> **THE PROBLEM**: Please copy, exactly as written, the span from the first line below to the line that contains "WS-Policy для MTOM", including both, and skip the pictures.

··········

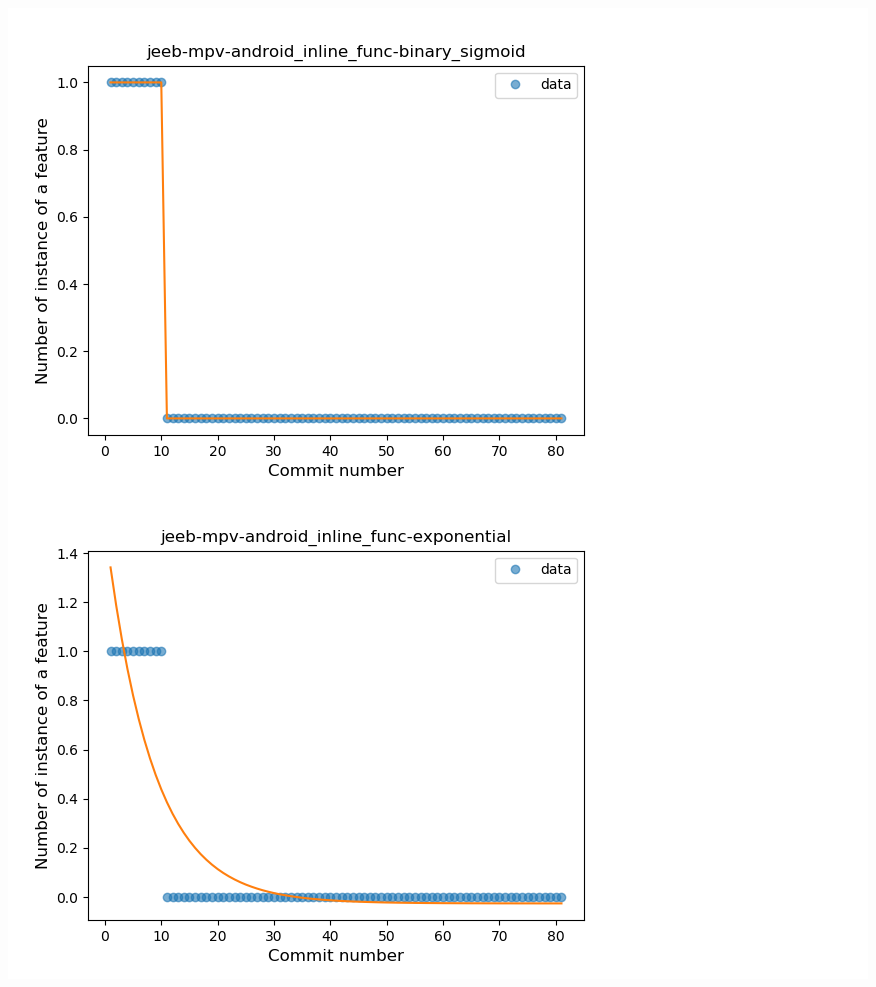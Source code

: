 ![jeeb-mpv-android T10](../plots/jeeb-mpv-android_inline_func_T10.png)
![jeeb-mpv-android T5](../plots/jeeb-mpv-android_inline_func_T5.png)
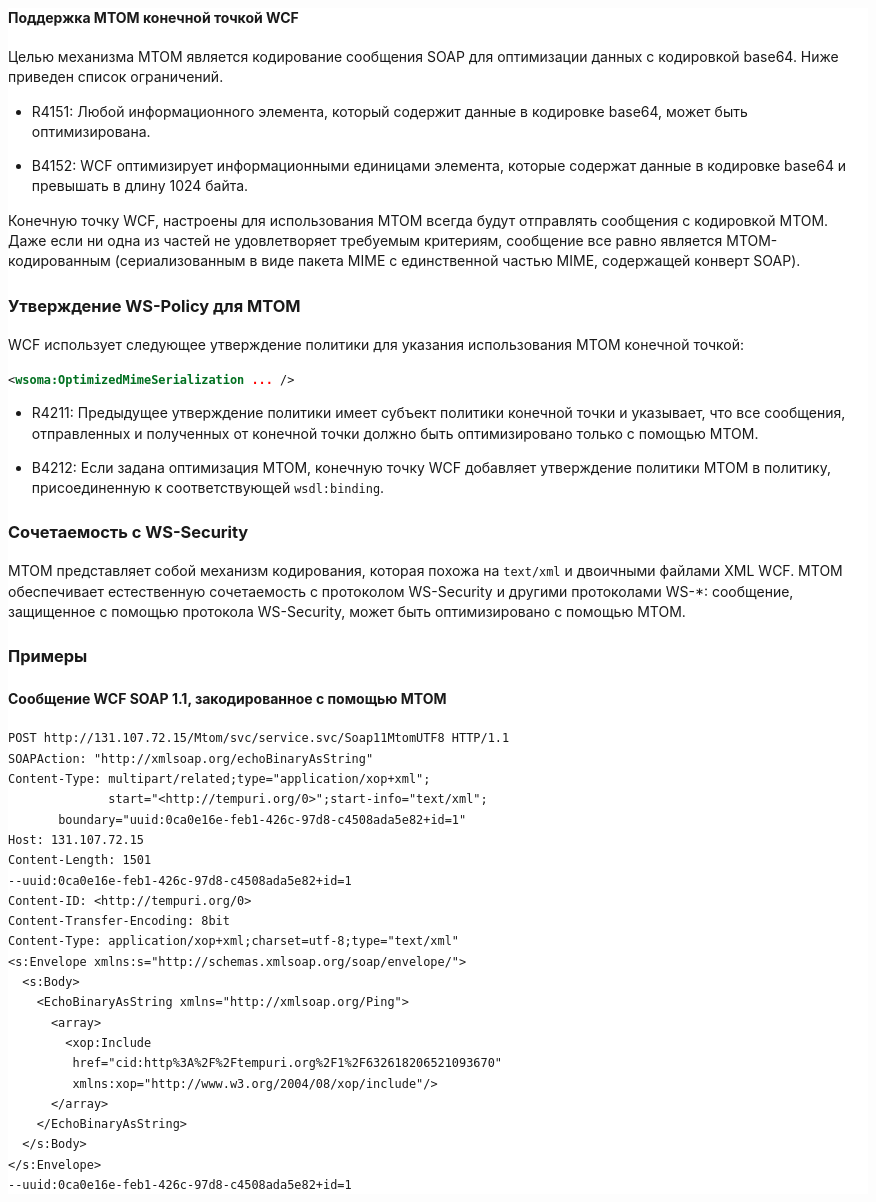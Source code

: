 #### <a name="wcf-endpoint-support-for-mtom"></a>Поддержка MTOM конечной точкой WCF
Целью механизма MTOM является кодирование сообщения SOAP для оптимизации данных с кодировкой base64. Ниже приведен список ограничений.

- R4151: Любой информационного элемента, который содержит данные в кодировке base64, может быть оптимизирована.

- B4152: WCF оптимизирует информационными единицами элемента, которые содержат данные в кодировке base64 и превышать в длину 1024 байта.

Конечную точку WCF, настроены для использования MTOM всегда будут отправлять сообщения с кодировкой MTOM. Даже если ни одна из частей не удовлетворяет требуемым критериям, сообщение все равно является MTOM-кодированным (сериализованным в виде пакета MIME с единственной частью MIME, содержащей конверт SOAP).

### <a name="ws-policy-assertion-for-mtom"></a>Утверждение WS-Policy для MTOM
WCF использует следующее утверждение политики для указания использования MTOM конечной точкой:

```xml
<wsoma:OptimizedMimeSerialization ... />
```

- R4211: Предыдущее утверждение политики имеет субъект политики конечной точки и указывает, что все сообщения, отправленных и полученных от конечной точки должно быть оптимизировано только с помощью MTOM.

- B4212: Если задана оптимизация MTOM, конечную точку WCF добавляет утверждение политики MTOM в политику, присоединенную к соответствующей `wsdl:binding`.

### <a name="composition-with-ws-security"></a>Сочетаемость с WS-Security
MTOM представляет собой механизм кодирования, которая похожа на `text/xml` и двоичными файлами XML WCF. MTOM обеспечивает естественную сочетаемость с протоколом WS-Security и другими протоколами WS-*: сообщение, защищенное с помощью протокола WS-Security, может быть оптимизировано с помощью MTOM.

### <a name="examples"></a>Примеры

#### <a name="wcf-soap-11-message-encoded-using-mtom"></a>Сообщение WCF SOAP 1.1, закодированное с помощью MTOM

```
POST http://131.107.72.15/Mtom/svc/service.svc/Soap11MtomUTF8 HTTP/1.1
SOAPAction: "http://xmlsoap.org/echoBinaryAsString"
Content-Type: multipart/related;type="application/xop+xml";
              start="<http://tempuri.org/0>";start-info="text/xml";
       boundary="uuid:0ca0e16e-feb1-426c-97d8-c4508ada5e82+id=1"
Host: 131.107.72.15
Content-Length: 1501
--uuid:0ca0e16e-feb1-426c-97d8-c4508ada5e82+id=1
Content-ID: <http://tempuri.org/0>
Content-Transfer-Encoding: 8bit
Content-Type: application/xop+xml;charset=utf-8;type="text/xml"
<s:Envelope xmlns:s="http://schemas.xmlsoap.org/soap/envelope/">
  <s:Body>
    <EchoBinaryAsString xmlns="http://xmlsoap.org/Ping">
      <array>
        <xop:Include
         href="cid:http%3A%2F%2Ftempuri.org%2F1%2F632618206521093670"
         xmlns:xop="http://www.w3.org/2004/08/xop/include"/>
      </array>
    </EchoBinaryAsString>
  </s:Body>
</s:Envelope>
--uuid:0ca0e16e-feb1-426c-97d8-c4508ada5e82+id=1
```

··········

> **EXPECTED ANSWER**:
Source code

: ![jeeb-mpv-android T10](../plots/jeeb-mpv-android_inline_func_T10.png)
![jeeb-mpv-android T5](../plots/jeeb-mpv-android_inline_func_T5.png)
Source code

: #### <a name="wcf-endpoint-support-for-mtom"></a>Поддержка MTOM конечной точкой WCF
Целью механизма MTOM является кодирование сообщения SOAP для оптимизации данных с кодировкой base64. Ниже приведен список ограничений.

- R4151: Любой информационного элемента, который содержит данные в кодировке base64, может быть оптимизирована.

- B4152: WCF оптимизирует информационными единицами элемента, которые содержат данные в кодировке base64 и превышать в длину 1024 байта.

Конечную точку WCF, настроены для использования MTOM всегда будут отправлять сообщения с кодировкой MTOM. Даже если ни одна из частей не удовлетворяет требуемым критериям, сообщение все равно является MTOM-кодированным (сериализованным в виде пакета MIME с единственной частью MIME, содержащей конверт SOAP).

### <a name="ws-policy-assertion-for-mtom"></a>Утверждение WS-Policy для MTOM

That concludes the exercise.